## Task requirements
From the material below, list every line containing "will".

## The data

++++

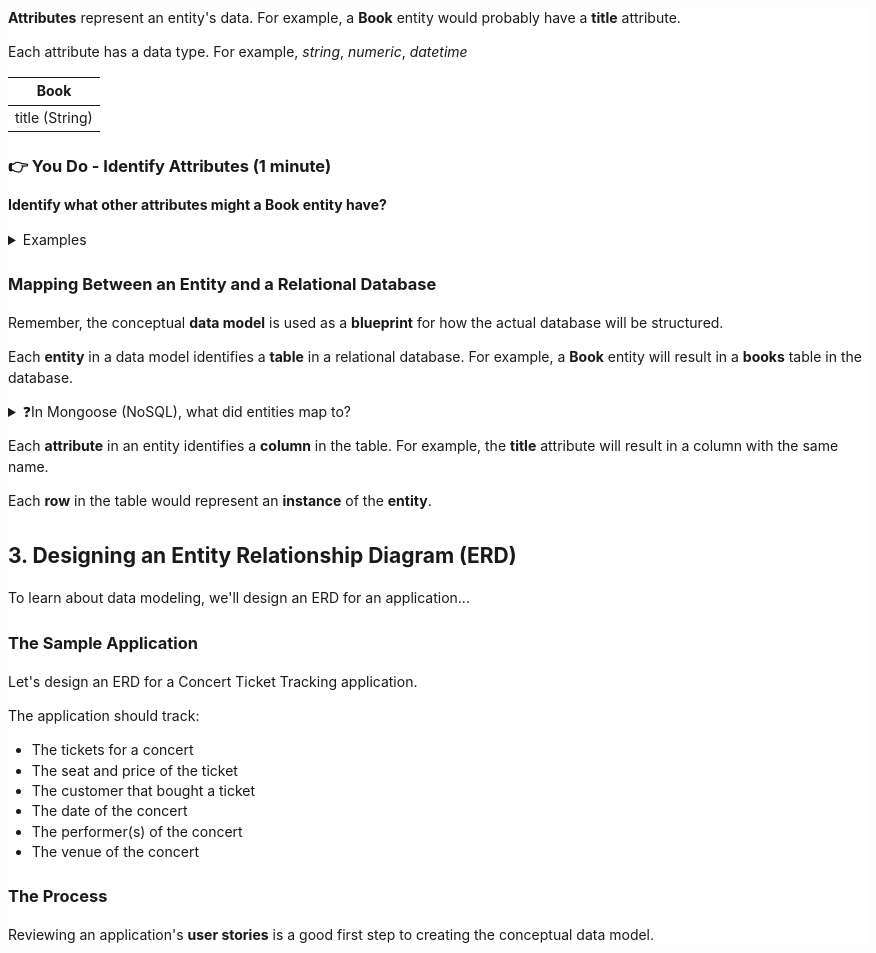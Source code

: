 **Attributes** represent an entity's data. For example, a **Book** entity would probably have a **title** attribute.

Each attribute has a data type. For example, _string_, _numeric_, _datetime_

| Book |
|---|
| title (String) |

### 👉 You Do - Identify Attributes (1 minute)

**Identify what other attributes might a Book entity have?**

<details><summary>
Examples
</summary></details>

### Mapping Between an Entity and a Relational Database

Remember, the conceptual **data model** is used as a **blueprint** for how the actual database will be structured.

Each **entity** in a data model identifies a **table** in a relational database. For example, a **Book** entity will result in a **books** table in the database.

<details><summary>
❓In Mongoose (NoSQL), what did entities map to?
</summary></details>

Each **attribute** in an entity identifies a **column** in the table.  For example, the **title** attribute will result in a column with the same name.

Each **row** in the table would represent an **instance** of the **entity**.

## 3. Designing an Entity Relationship Diagram (ERD)

To learn about data modeling, we'll design an ERD for an application...

### The Sample Application

Let's design an ERD for a Concert Ticket Tracking application.

The application should track:
- The tickets for a concert
- The seat and price of the ticket
- The customer that bought a ticket
- The date of the concert
- The performer(s) of the concert
- The venue of the concert

### The Process

Reviewing an application's **user stories** is a good first step to creating the conceptual data model.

++++

## Solution to this exercise
Remember, the conceptual **data model** is used as a **blueprint** for how the actual database will be structured.
Each **entity** in a data model identifies a **table** in a relational database. For example, a **Book** entity will result in a **books** table in the database.
Each **attribute** in an entity identifies a **column** in the table.  For example, the **title** attribute will result in a column with the same name.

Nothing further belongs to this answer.